- Born: 1955 (age 70–71) Indonesia
- Education: Columbia University New York Law School
- Known for: Chairman and co-founder, SHI International
- Spouse: Thai Lee ​ ​(m. 1989; div. 2002)​
- Children: 1

= Leo Koguan =

American businessman (born 1955)

Leo Koguan (born 1955) is an Indonesian-born Chinese American businessman, investor, and philanthropist. He is the chairman and co-founder of SHI International Corp, and was the third-largest individual shareholder in Tesla, Inc.

== Biography ==
Leo was born in Indonesia in 1955 to Chinese parents. He then moved to the United States and graduated from Columbia University's School of International and Public Affairs and New York Law School.

Leo co-founded SHI International Corp., an enterprise software company headquartered in Somerset, New Jersey with his ex-wife Thai Lee. He also invested in luxury hotel development in Shanghai's Xintiandi district through his shares in Shui On Land.

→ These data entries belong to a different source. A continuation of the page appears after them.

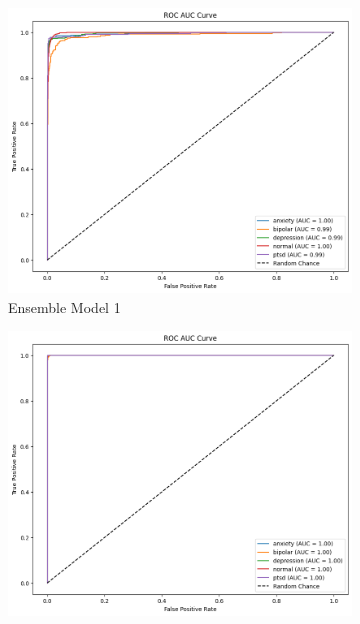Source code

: \pagebreak

\begin{figure}[h!]
    \centering
    \begin{subfigure}[b]{0.49\textwidth}
        \centering
        \includegraphics[width=\textwidth]{Images/EM ROC.png}
        \caption*{Ensemble Model 1}
        \label{dfdl12443}  %
    \end{subfigure}
    \hfill
    \begin{subfigure}[b]{0.47\textwidth}
        \centering
        \includegraphics[width=\textwidth]{Images/EM2 ROC.png}

\end{subfigure}
\end{figure}

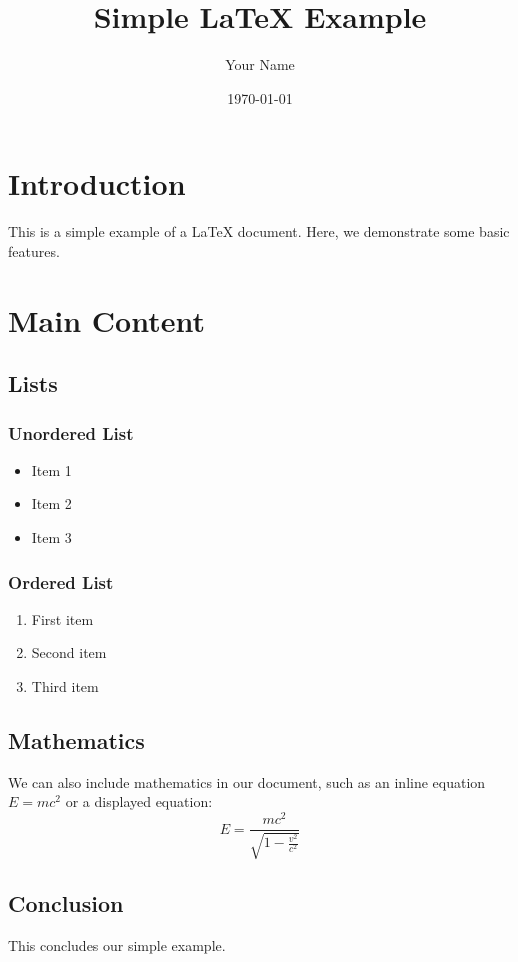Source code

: \documentclass{article}
\title{Simple LaTeX Example}
\author{Your Name}
\date{\today}
\begin{document}
\maketitle

\section{Introduction}

This is a simple example of a LaTeX document. Here, we demonstrate some basic features.

\section{Main Content}

\subsection{Lists}

\subsubsection*{Unordered List}

\begin{itemize}
    \item Item 1
    \item Item 2
    \item Item 3
\end{itemize}

\subsubsection*{Ordered List}

\begin{enumerate}
    \item First item
    \item Second item
    \item Third item
\end{enumerate}

\subsection{Mathematics}

We can also include mathematics in our document, such as an inline equation \( E = mc^2 \) or a displayed equation:
\[
E = \frac{m c^2}{\sqrt{1 - \frac{v^2}{c^2}}}
\]

\subsection{Conclusion}

This concludes our simple example.
\end{document}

Leo is known in Mainland China for his philanthropic activities to a number of top universities. In 2008, Leo donated $30 million to Shanghai Jiao Tong University, which renamed its law school after him. He also donated $28 million to Peking University, which named one of its law school buildings after him. He endowed scholarships at Peking University and was named an honorary trustee. He was a donor to Tsinghua University, which named the new Tsinghua University Law Library after him. He also made a $12.5 million donation to Fudan University, which named its law building after him.

Initially a retail investor, Leo picked up stock trading in 2019 and amassed a fortune through his position in Tesla. He was the company's third largest individual shareholder, behind Elon Musk and Larry Ellison, until December 2024, when Leo began reducing Tesla shares.

== Personal life ==
In 1989, Leo Koguan married Thai Lee, who is now the president and CEO of SHI International. They divorced in 2002.

Leo lives in Singapore. In October 2020, he paid for Singapore's largest penthouse, Guoco Tower's Wallich Residence, from British inventor and billionaire entrepreneur Sir James Dyson.

As of May 2024, Leo had a net worth of $6 billion, according to Forbes.